▸ **Required work**:
In the data below, find every line with the word "Hettema" and copy it.

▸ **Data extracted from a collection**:
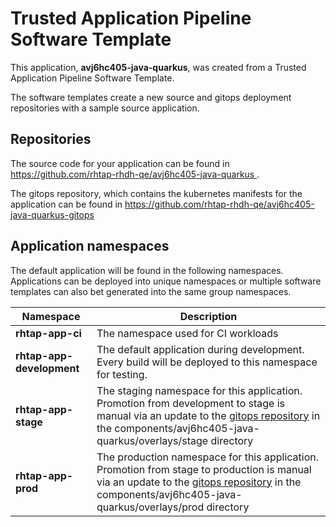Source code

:# Trusted Application Pipeline Software Template

This application, **avj6hc405-java-quarkus**, was created from a Trusted Application Pipeline Software Template.

The software templates create a new source and gitops deployment repositories with a sample source application. 

## Repositories

The source code for your application can be found in [https://github.com/rhtap-rhdh-qe/avj6hc405-java-quarkus ](https://github.com/rhtap-rhdh-qe/avj6hc405-java-quarkus ).
 
The gitops repository, which contains the kubernetes manifests for the application can be found in 
[https://github.com/rhtap-rhdh-qe/avj6hc405-java-quarkus-gitops ](https://github.com/rhtap-rhdh-qe/avj6hc405-java-quarkus-gitops ) 

## Application namespaces 

The default application will be found in the following namespaces. Applications can be deployed into unique namespaces or multiple software templates can also bet generated into the same group namespaces.  

|  Namespace   |  Description   |  
| -------- | -------- |
| **rhtap-app-ci** | The namespace used for CI workloads |
| **rhtap-app-development** | The default application during development. Every build will be deployed to this namespace for testing. |
| **rhtap-app-stage** | The staging namespace for this application. Promotion from development to stage is manual via an update to the [gitops repository](https://github.com/rhtap-rhdh-qe/avj6hc405-java-quarkus-gitops ) in the components/avj6hc405-java-quarkus/overlays/stage directory |
| **rhtap-app-prod** | The production namespace for this application. Promotion from stage to production is manual via an update to the [gitops repository](https://github.com/rhtap-rhdh-qe/avj6hc405-java-quarkus-gitops ) in the components/avj6hc405-java-quarkus/overlays/prod directory |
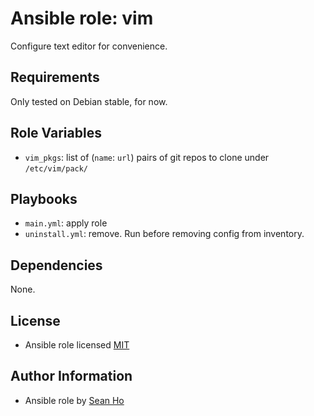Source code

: # Ansible role: vim
Configure text editor for convenience.

## Requirements
Only tested on Debian stable, for now.

## Role Variables
+ `vim_pkgs`: list of (`name`: `url`) pairs of git repos to clone 
  under `/etc/vim/pack/`

## Playbooks
+ `main.yml`: apply role
+ `uninstall.yml`: remove. Run before removing config from inventory.

## Dependencies
None.

## License
+ Ansible role licensed [MIT](LICENSE)

## Author Information
+ Ansible role by [Sean Ho](https://github.com/ho-ansible/)
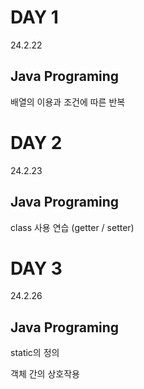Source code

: # DAY 1
24.2.22

## Java Programing

  배열의 이용과 조건에 따른 반복

# DAY 2
24.2.23

## Java Programing

  class 사용 연습 (getter / setter)

# DAY 3
24.2.26

## Java Programing

  static의 정의

  객체 간의 상호작용
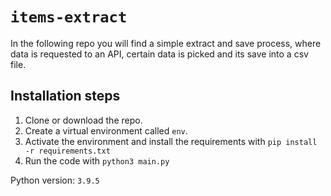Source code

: # `items-extract`

In the following repo you will find a simple extract and save process, where data is requested to an API, certain data is picked and its save into a csv file. 

## Installation steps
1. Clone or download the repo.
1. Create a virtual environment called `env`.
1. Activate the environment and install the requirements with `pip install -r requirements.txt`
1. Run the code with `python3 main.py`


Python version: `3.9.5`
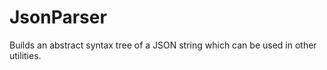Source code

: JsonParser
==========

Builds an abstract syntax tree of a JSON string which can be used in other utilities.

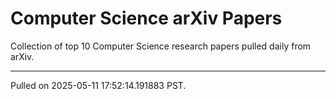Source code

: # Computer Science arXiv Papers

Collection of top 10 Computer Science research papers pulled daily from arXiv.

---

Pulled on 2025-05-11 17:52:14.191883 PST.

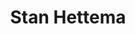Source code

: ---
id: 12
title: 'Stan Hettema'
description: 'Stan Hettema houdt zich vooral bezig met de gevolgen van individualisme, geluk, het kapitalisme, sociale ongelijkheid, de verzakking van de mensheid, de invloed van sociale media op het gedrag van mensen en de gebreken van de hedendaagse, moderne, democratie in Nederland.'
keyword: 'Socioloog in opleiding'
pseudonym: false
image: 69fd044f-4673-42cb-8ee3-7ecad71652ab.jpg
---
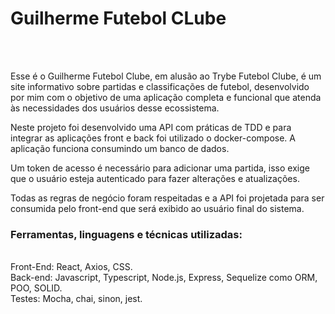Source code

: <h1>Guilherme Futebol CLube</h2>
<br>
<br>

Esse é o Guilherme Futebol Clube, em alusão ao Trybe Futebol Clube, é um site informativo sobre partidas e classificações de futebol, desenvolvido por mim  com o objetivo de uma aplicação completa e funcional que atenda às necessidades dos usuários desse ecossistema.

Neste projeto foi desenvolvido uma API com práticas de TDD e para integrar as aplicações front e back foi utilizado o docker-compose. A aplicação funciona consumindo um banco de dados.

Um token de acesso é necessário para adicionar uma partida, isso exige que o usuário esteja autenticado para fazer alterações e atualizações.

Todas as regras de negócio foram respeitadas e a API foi projetada para ser consumida pelo front-end que será exibido ao usuário final do sistema.

<h3>Ferramentas, linguagens e técnicas utilizadas:</h3>
<br>
Front-End: React, Axios, CSS. <br>
Back-end: Javascript, Typescript, Node.js, Express, Sequelize como ORM, POO, SOLID. <br>
Testes: Mocha, chai, sinon, jest.
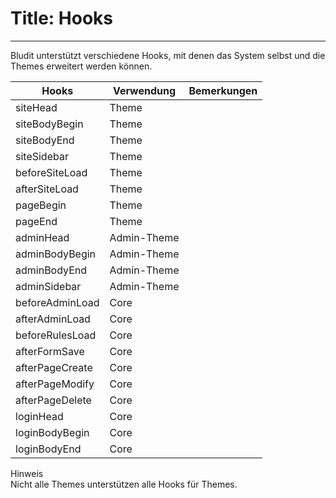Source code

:# Title: Hooks
<!-- Position: 2 -->
---
Bludit unterstützt verschiedene Hooks, mit denen das System selbst und die Themes erweitert werden können.

| Hooks 			| Verwendung 		| Bemerkungen						|
| ------------------------------|-----------------------|-----------------------------------------------|
| siteHead 			| Theme 		|						|
| siteBodyBegin 		| Theme 		|						|
| siteBodyEnd 			| Theme 		|						|
| siteSidebar			| Theme			|						|
| beforeSiteLoad		| Theme			|						|
| afterSiteLoad			| Theme			|						|
| pageBegin			| Theme			|						|
| pageEnd			| Theme			|						|
| adminHead			| Admin-Theme		|						|
| adminBodyBegin		| Admin-Theme		|						|
| adminBodyEnd			| Admin-Theme		|						|
| adminSidebar			| Admin-Theme		|						|
| beforeAdminLoad		| Core			|						|
| afterAdminLoad		| Core			|						|
| beforeRulesLoad		| Core			|						|
| afterFormSave			| Core			|						|
| afterPageCreate		| Core			|						|
| afterPageModify		| Core			|						|
| afterPageDelete		| Core			|						|
| loginHead			| Core			|						|
| loginBodyBegin		| Core			|						|
| loginBodyEnd			| Core			|						|

<div class="note">
<div class="title">Hinweis</div>
Nicht alle Themes unterstützen alle Hooks für Themes.
</div>
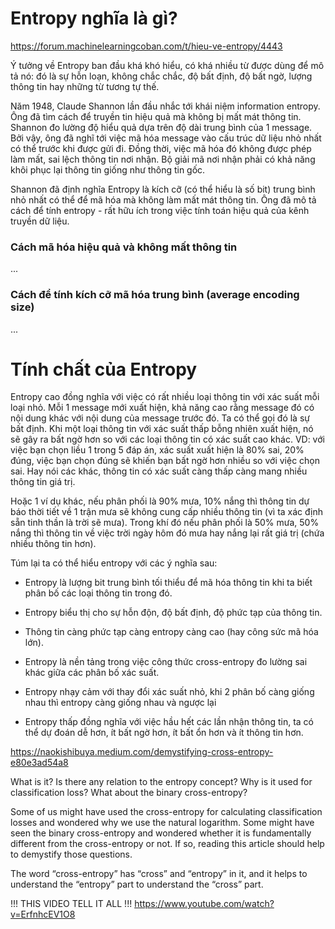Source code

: # Entropy nghĩa là gì?
https://forum.machinelearningcoban.com/t/hieu-ve-entropy/4443

Ý tưởng về Entropy ban đầu khá khó hiểu, có khá nhiều từ được dùng để mô tả nó: đó là sự hỗn loạn, không chắc chắc, độ bất định, độ bất ngờ, lượng thông tin hay những từ tương tự thế.

Năm 1948, Claude Shannon lần đầu nhắc tới khái niệm information entropy. Ông đã tìm cách để truyền tin hiệu quả mà không bị mất mát thông tin. Shannon đo lường độ hiểu quả dựa trên độ dài trung bình của 1 message. Bởi vậy, ông đã nghĩ tới việc mã hóa message vào cấu trúc dữ liệu nhỏ nhất có thể trước khi được gửi đi. Đồng thời, việc mã hóa đó không được phép làm mất, sai lệch thông tin nơi nhận. Bộ giải mã nơi nhận phải có khả năng khôi phục lại thông tin giống như thông tin gốc.

Shannon đã định nghĩa Entropy là kích cỡ (có thể hiểu là số bit) trung bình nhỏ nhất có thể để mã hóa mà không làm mất mát thông tin. Ông đã mô tả cách để tính entropy - rất hữu ích trong việc tính toán hiệu quả của kênh truyền dữ liệu.

### Cách mã hóa hiệu quả và không mất thông tin
...

### Cách để tính kích cỡ mã hóa trung bình (average encoding size)
...

# Tính chất của Entropy

Entropy cao đồng nghĩa với việc có rất nhiều loại thông tin với xác suất mỗi loại nhỏ. Mỗi 1 message mới xuất hiện, khả năng cao rằng message đó có nội dung khác với nội dung của message trước đó. Ta có thể gọi đó là sự bất định. Khi một loại thông tin với xác suất thấp bỗng nhiên xuất hiện, nó sẽ gây ra bất ngờ hơn so với các loại thông tin có xác suất cao khác. VD: với việc bạn chọn liều 1 trong 5 đáp án, xác suất xuất hiện là 80% sai, 20% đúng, việc bạn chọn đúng sẽ khiến bạn bất ngờ hơn nhiều so với việc chọn sai. Hay nói các khác, thông tin có xác suất càng thấp càng mang nhiều thông tin giá trị.

Hoặc 1 ví dụ khác, nếu phân phối là 90% mưa, 10% nắng thì thông tin dự báo thời tiết về 1 trận mưa sẽ không cung cấp nhiều thông tin (vì ta xác định sẵn tinh thần là trời sẽ mưa). Trong khí đó nếu phân phối là 50% mưa, 50% nắng thì thông tin về việc trời ngày hôm đó mưa hay nắng lại rất giá trị (chứa nhiều thông tin hơn).

Túm lại ta có thể hiểu entropy với các ý nghĩa sau:

* Entropy là lượng bit trung bình tối thiểu để mã hóa thông tin khi ta biết phân bố các loại thông tin trong đó.

* Entropy biểu thị cho sự hỗn độn, độ bất định, độ phức tạp của thông tin.

* Thông tin càng phức tạp càng entropy càng cao (hay công sức mã hóa lớn).

* Entropy là nền tảng trong việc công thức cross-entropy đo lường sai khác giữa các phân bố xác suất.

* Entropy nhạy cảm với thay đổi xác suất nhỏ, khi 2 phân bố càng giống nhau thì entropy càng giống nhau và ngược lại

* Entropy thấp đồng nghĩa với việc hầu hết các lần nhận thông tin, ta có thể dự đoán dễ hơn, ít bất ngờ hơn, ít bất ổn hơn và ít thông tin hơn.

https://naokishibuya.medium.com/demystifying-cross-entropy-e80e3ad54a8

What is it? Is there any relation to the entropy concept? Why is it used for classification loss? What about the binary cross-entropy?

Some of us might have used the cross-entropy for calculating classification losses and wondered why we use the natural logarithm. Some might have seen the binary cross-entropy and wondered whether it is fundamentally different from the cross-entropy or not. If so, reading this article should help to demystify those questions.

The word “cross-entropy” has “cross” and “entropy” in it, and it helps to understand the “entropy” part to understand the “cross” part.

!!! THIS VIDEO TELL IT ALL !!!
https://www.youtube.com/watch?v=ErfnhcEV1O8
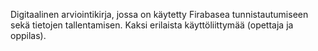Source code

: Digitaalinen arviointikirja, jossa on käytetty Firabasea tunnistautumiseen sekä tietojen tallentamisen. Kaksi erilaista käyttöliittymää (opettaja ja oppilas). 
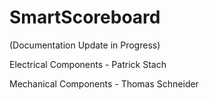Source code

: # SmartScoreboard

(Documentation Update in Progress)

Electrical Components - Patrick Stach

Mechanical Components - Thomas Schneider
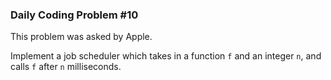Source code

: ### Daily Coding Problem #10

This problem was asked by Apple.

Implement a job scheduler which takes in a function `f` and an integer `n`, and calls `f` after `n` milliseconds.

▸ **Solution**:
title: 'Stan Hettema'
description: 'Stan Hettema houdt zich vooral bezig met de gevolgen van individualisme, geluk, het kapitalisme, sociale ongelijkheid, de verzakking van de mensheid, de invloed van sociale media op het gedrag van mensen en de gebreken van de hedendaagse, moderne, democratie in Nederland.'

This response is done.